We've seen various derivatives so far, including

\[ \dfrac{d}{dx}\, e^x = e^x \qquad \text{and, more generally,} \qquad \dfrac{d}{dx}\, e^{kx} = k \, e^{kx}, \] where \(k\) is any non-zero real constant. Also, we've seen \[ \dfrac{d}{dx}\, \log_e x = \dfrac{1}{x} \qquad \text{and, more generally,} \qquad \dfrac{d}{dx}\, \log_e(ax+b) = \dfrac{a}{ax+b}, \] for \(ax+b>0\), where \(a,b\) are real constants with \(a \ne 0\). From this we can deduce several antiderivatives.

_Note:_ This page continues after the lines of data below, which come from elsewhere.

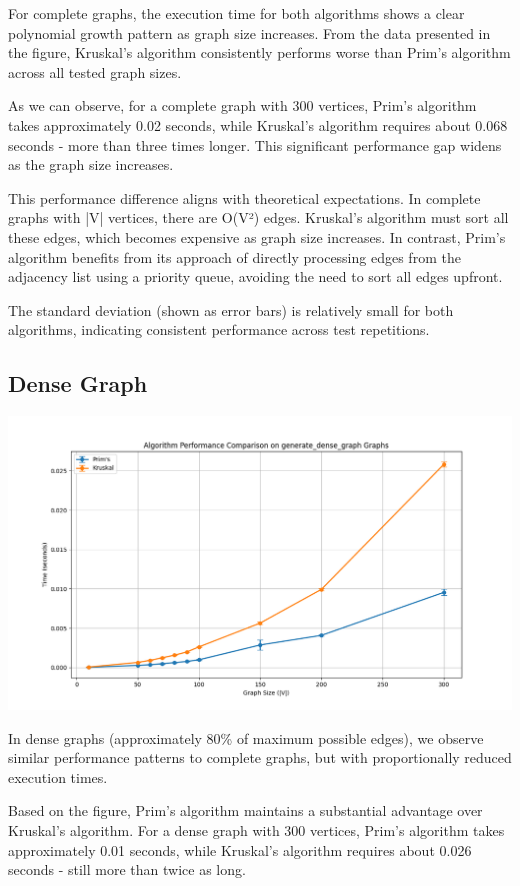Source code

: \documentclass[a4paper,12pt]{article}
\begin{document}
For complete graphs, the execution time for both algorithms shows a clear polynomial growth pattern as graph size increases. From the data presented in the figure, Kruskal's algorithm consistently performs worse than Prim's algorithm across all tested graph sizes.

As we can observe, for a complete graph with 300 vertices, Prim's algorithm takes approximately 0.02 seconds, while Kruskal's algorithm requires about 0.068 seconds - more than three times longer. This significant performance gap widens as the graph size increases.

This performance difference aligns with theoretical expectations. In complete graphs with |V| vertices, there are O(V²) edges. Kruskal's algorithm must sort all these edges, which becomes expensive as graph size increases. In contrast, Prim's algorithm benefits from its approach of directly processing edges from the adjacency list using a priority queue, avoiding the need to sort all edges upfront.

The standard deviation (shown as error bars) is relatively small for both algorithms, indicating consistent performance across test repetitions.
\subsection{Dense Graph}
\label{sec:org6adea03}
\begin{center}
\includegraphics[width=.9\linewidth]{mst_dense.png}
\label{org4fa743f}
\end{center}

In dense graphs (approximately 80\% of maximum possible edges), we observe similar performance patterns to complete graphs, but with proportionally reduced execution times.

Based on the figure, Prim's algorithm maintains a substantial advantage over Kruskal's algorithm. For a dense graph with 300 vertices, Prim's algorithm takes approximately 0.01 seconds, while Kruskal's algorithm requires about 0.026 seconds - still more than twice as long.
\end{document}
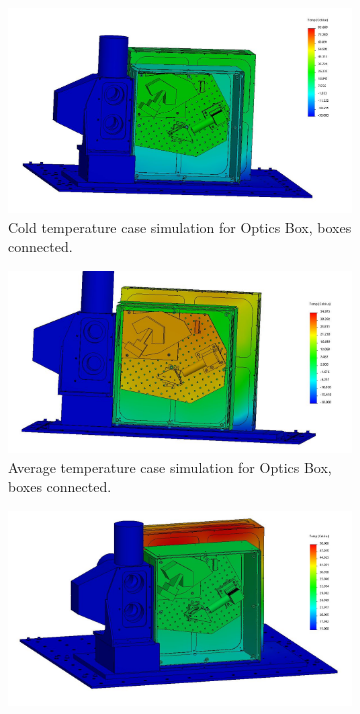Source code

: \begin{figure}
    \centering
    \begin{subfigure}[h]{0.65\textwidth}
        \centering
        \includegraphics[width=\textwidth]{chap3_images/LIFE_V4_images/TA_Full_Model_Iter_1.JPG}
        \caption{Cold temperature case simulation for Optics Box, boxes connected.}
        \label{fig:LIFE_V4_TA_Optics_1a}
    \end{subfigure}
    \begin{subfigure}[h]{0.65\textwidth}
        \centering
        \includegraphics[width=\textwidth]{chap3_images/LIFE_V4_images/TA_Full_Model_Iter_2.JPG}
        \caption{Average temperature case simulation for Optics Box, boxes connected.}
        \label{fig:LIFE_V4_TA_Optics_1b}
    \end{subfigure}
    \begin{subfigure}[h]{0.65\textwidth}
        \centering
        \includegraphics[width=\textwidth]{chap3_images/LIFE_V4_images/TA_Full_Model_Iter_3.JPG}

\end{subfigure}
\end{figure}
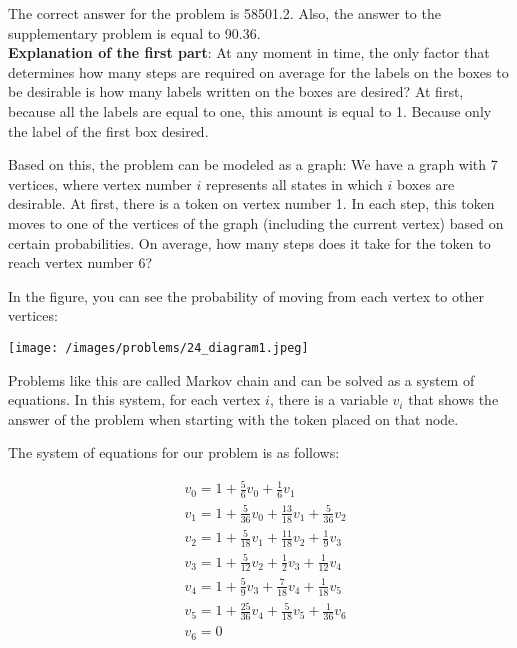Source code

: \begin{solution}
The correct answer for the problem is 58501.2. Also, the answer to the supplementary problem is equal to 90.36.\\[0.2cm]

\textbf{Explanation of the first part}: At any moment in time, the only factor that determines how many steps are required on average for the labels on the boxes to be desirable is how many labels written on the boxes are desired? At first, because all the labels are equal to one, this amount is equal to 1. Because  only the label of the first box desired.

Based on this, the problem can be modeled as a graph:
We have a graph with 7 vertices, where vertex number $i$ represents all states in which $i$ boxes are desirable. At first, there is a token on vertex number  1. In each step, this token moves to one of the vertices of the graph (including the current vertex) based on certain probabilities. On average, how many steps does it take for the token to reach vertex number 6?

In the figure, you can see the probability of moving from each vertex to other vertices:

\begin{center}
	\texttt{[image: /images/problems/24\_diagram1.jpeg]}
\end{center}

Problems like this are called Markov chain and can be solved as a system of equations. In this system, for each vertex $i$, there is a variable $v_i$ that shows the answer of the problem when starting with the token placed on that node.

The system of equations for our problem is as follows:

$$
\begin{aligned}
&v_0 = 1 + \frac{5}{6}v_0 + \frac{1}{6}v_1 \\
&v_1 = 1 + \frac{5}{36}v_0 + \frac{13}{18}v_1 + \frac{5}{36}v_2 \\
&v_2 = 1 + \frac{5}{18}v_1 + \frac{11}{18}v_2 + \frac{1}{9}v_3 \\
&v_3 = 1 + \frac{5}{12}v_2 + \frac{1}{2}v_3 + \frac{1}{12}v_4 \\
&v_4 = 1 + \frac{5}{9}v_3 + \frac{7}{18}v_4 + \frac{1}{18}v_5 \\
&v_5 = 1 + \frac{25}{36}v_4 + \frac{5}{18}v_5 + \frac{1}{36}v_6 \\
&v_6 = 0
\end{aligned}
$$


\end{solution}
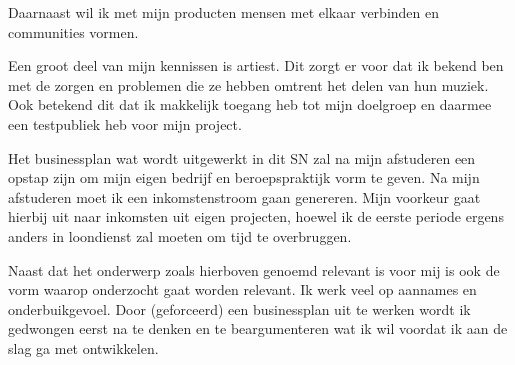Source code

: Daarnaast wil ik met mijn producten mensen met elkaar verbinden en communities vormen. 

Een groot deel van mijn kennissen is artiest. Dit zorgt er voor dat ik bekend ben met de zorgen en problemen die ze hebben omtrent het delen van hun muziek. Ook betekend dit dat ik makkelijk toegang heb tot mijn doelgroep en daarmee een testpubliek heb voor mijn project.

Het businessplan wat wordt uitgewerkt in dit SN zal na mijn afstuderen een opstap zijn om mijn eigen bedrijf en beroepspraktijk vorm te geven. Na mijn afstuderen moet ik een inkomstenstroom gaan genereren. Mijn voorkeur gaat hierbij uit naar inkomsten uit eigen projecten, hoewel ik de eerste periode ergens anders in loondienst zal moeten om tijd te overbruggen.

Naast dat het onderwerp zoals hierboven genoemd relevant is voor mij is ook de vorm waarop onderzocht gaat worden relevant. Ik werk veel op aannames en onderbuikgevoel. Door (geforceerd) een businessplan uit te werken wordt ik gedwongen eerst na te denken en te beargumenteren wat ik wil voordat ik aan de slag ga met ontwikkelen.
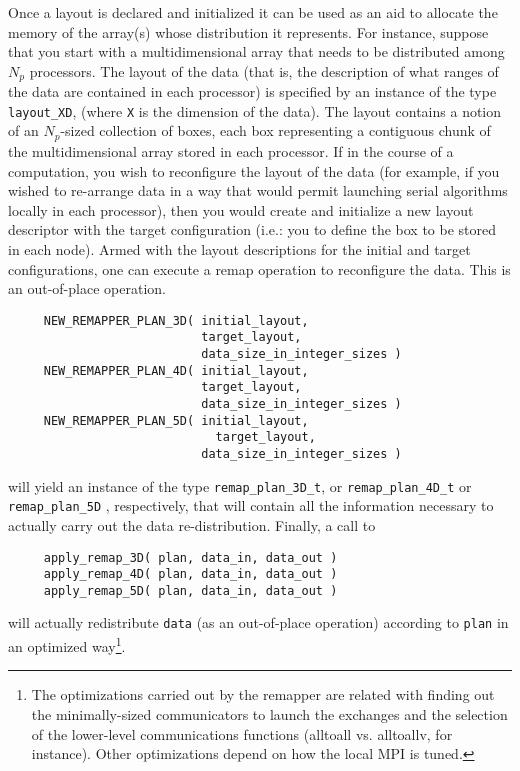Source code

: \documentclass[]{report}   %
\begin{document}
Once a layout is declared and initialized it can be used as an aid to allocate the memory of the array(s) whose distribution it represents. For instance, suppose that you start with a multidimensional array that needs to be distributed among $N_p$ processors. The  layout of the data (that is, the description of what ranges of the data are contained in each processor) is specified by an instance of the type \verb+layout_XD+, (where \verb+X+ is the dimension of the data). The layout contains a notion of an $N_p$-sized collection of boxes, each box representing a contiguous chunk of the multidimensional array stored in each processor. If in the course of a computation, you wish to reconfigure the layout of the data (for example, if you wished to re-arrange data in a way that would permit launching serial algorithms locally in each processor), then you would create and initialize a new layout descriptor with the target configuration (i.e.: you to define the box to be stored in each node). Armed with the layout descriptions for the initial and target configurations, one can execute a remap operation to reconfigure the data. This is an out-of-place operation. 
\begin{verbatim}
     NEW_REMAPPER_PLAN_3D( initial_layout, 
                           target_layout, 
                           data_size_in_integer_sizes )
     NEW_REMAPPER_PLAN_4D( initial_layout, 
                           target_layout, 
                           data_size_in_integer_sizes )	
     NEW_REMAPPER_PLAN_5D( initial_layout, 
     	                     target_layout, 
                           data_size_in_integer_sizes )
\end{verbatim}
will yield an instance of the type \verb+remap_plan_3D_t+, or \verb+remap_plan_4D_t+ or \verb+remap_plan_5D+ , respectively, that will contain all the information necessary to actually carry out the data re-distribution. Finally, a call to 

\begin{verbatim}
     apply_remap_3D( plan, data_in, data_out )
     apply_remap_4D( plan, data_in, data_out )
     apply_remap_5D( plan, data_in, data_out )
\end{verbatim}
will actually redistribute \verb+data+ (as an out-of-place operation) according to \verb+plan+ in an optimized way\footnote{The optimizations carried out by the remapper are related with finding out the minimally-sized communicators to launch the exchanges and the selection of the lower-level
communications functions (alltoall vs. alltoallv, for instance). Other optimizations depend on how the local MPI is tuned.}. 
\end{document}
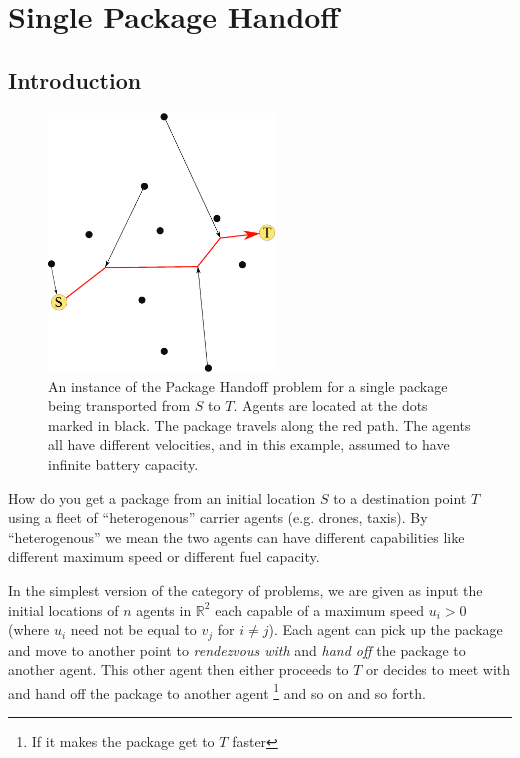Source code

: \documentclass[10pt, english, oneside]{report}
\begin{document}
\newpage
\setcounter{tocdepth}{2}
\tableofcontents

\chapter{Single Package Handoff}

\section{Introduction}
\begin{figure}
  \begin{center}
    \includegraphics[width=6cm]{docs/introex.eps}
    \caption{An instance of the Package Handoff problem for a single package being transported from $S$ to $T$. 
     Agents are located at the dots marked in black. The package travels along the red path. The agents all have 
     different velocities, and in this example, assumed to have infinite battery capacity.}%
    \label{fig:introex}%
  \end{center}
\end{figure}

How do you get a package from an initial location $S$ to a destination point $T$ using a fleet of ``heterogenous'' carrier agents 
(e.g. drones, taxis). By ``heterogenous'' we mean the two agents can have different capabilities like 
different maximum speed or different fuel capacity. 


In the simplest version of the category of problems, 
we are given as input the initial locations of $n$  agents in $\mathbb{R}^2$ 
each capable of a maximum speed $u_i >0$ (where $u_i$ need not be equal to $v_j$ for $i \neq j$).
Each agent can pick up the package and move to another point to \textit{rendezvous with} and 
\textit{hand off} the 
package to another agent. This other agent then either proceeds to $T$ or decides to meet with 
and hand off the package to another agent \footnote{If it makes the package get to $T$ faster} 
and so on and so forth. 
\end{document}
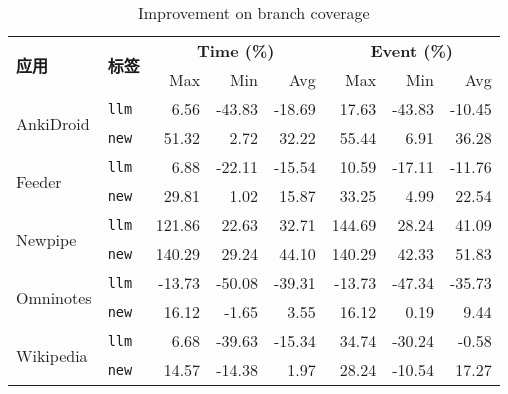 \documentclass{article}
\begin{document}
\begin{table}[ht]
\centering
\small
\begin{tabular}{llrrrrrr}
\toprule
\multirow{2}{*}{\textbf{应用}} & \multirow{2}{*}{\textbf{标签}} & \multicolumn{3}{c}{\textbf{Time (\%)}} & \multicolumn{3}{c}{\textbf{Event (\%)}} \\
\cmidrule(lr){3-5} \cmidrule(lr){6-8}
& & Max & Min & Avg & Max & Min & Avg \\
\midrule

\multirow{2}{*}{AnkiDroid} 
    & \texttt{llm}  & 6.56  & {-43.83} & {-18.69} & 17.63 & {-43.83} & {-10.45} \\
    & \texttt{new}  & {51.32} & {2.72}   & {32.22}  & {55.44} & {6.91}   & {36.28}  \\
\midrule

\multirow{2}{*}{Feeder} 
    & \texttt{llm}  & 6.88  & {-22.11} & {-15.54} & 10.59 & {-17.11} & {-11.76} \\
    & \texttt{new}  & {29.81} & {1.02}   & {15.87}  & {33.25} & {4.99}   & {22.54}  \\
\midrule

\multirow{2}{*}{Newpipe} 
    & \texttt{llm}  & {121.86} & {22.63}  & {32.71}  & 144.69 & 28.24  & 41.09  \\
    & \texttt{new}  & {140.29} & {29.24}  & {44.10}  & {140.29} & {42.33}  & {51.83}  \\
\midrule

\multirow{2}{*}{Omninotes} 
    & \texttt{llm}         & -13.73 & {-50.08} & {-39.31} & -13.73 & {-47.34} & {-35.73} \\
    & \texttt{new}         & {16.12}  & {-1.65}  & {3.55}   & {16.12}  & {0.19}   & {9.44}   \\
\midrule

\multirow{2}{*}{Wikipedia} 
    & \texttt{llm}         & 6.68   & {-39.63} & {-15.34} & {34.74}  & -30.24 & -0.58  \\
    & \texttt{new}         & {14.57}  & {-14.38} & {1.97}   & 28.24  & {-10.54} & {17.27}  \\
\bottomrule
\end{tabular}
\caption{Improvement on branch coverage}
\label{tab:branch-coverage-improvement}
\end{table}
\end{document}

The basic indefinite integrals are

\[ \int e^x \; dx = e^x + c \qquad \text{and} \qquad \int \dfrac{1}{x} \; dx = \log_e x + c \] and, more generally, \[ \int e^{kx} \; dx = \dfrac{1}{k} \, e^{kx} + c \qquad \text{and} \qquad \int \dfrac{1}{ax+b} \; dx = \dfrac{1}{a} \, \log_e(ax+b) + c, \] where \(c\) as usual is a constant of integration.

We can use these antiderivatives to evaluate definite integrals.

Example

Find

\[ \int_e^{e^2} \dfrac{1}{x} \; dx. \]

Solution

\begin{align*} \int_e^{e^2} \dfrac{1}{x} \; dx &= \bigl[ \log_e x \bigr]_e^{e^2}\\ &= \log_e (e^2) - \log_e e = 2-1 = 1 \end{align*}

Exercise 11

Prove that, for any \(x>0\),

\[ \int_1^x \dfrac{1}{t} \; dt = \log_e x. \]

Exercise 12

Prove that, for any \(x>0\) and \(n>0\),

\[ \int_{x^n}^{x^{n+1}} \dfrac{1}{t} \; dt = \log_e x. \]

Exercise 13

Differentiate \(f(x) = x \log_e x - x\). Hence find the indefinite integral

\[ \int \log_e x \; dx. \]

Screencast of exercise 13

Warning! As we mentioned previously, \(\log_e x\) is only defined for \(x>0\), while \(\dfrac{1}{x}\) is defined for all \(x \ne 0\). So the equation \[ \int \dfrac{1}{x} \; dx = \log_e x + c \] is valid only for \(x>0\) and, more generally, the equation \[ \int \dfrac{1}{ax+b} \; dx = \dfrac{1}{a} \, \log_e (ax+b) + c \] is valid only when \(ax+b>0\). Although it is more complicated, it is sometimes necessary to consider the function \(\log_e|x|\), which is defined for all \(x \neq 0\) and which also has derivative \(\dfrac{1}{x}\). The equation \[ \int \dfrac{1}{x} \; dx = \log_e |x| + c \] is valid for all \(x \neq 0\), and the equation \[ \int \dfrac{1}{ax+b} \; dx = \dfrac{1}{a} \log_e |ax+b| + c \] is valid for all \(x\) such that \(ax+b \neq 0\).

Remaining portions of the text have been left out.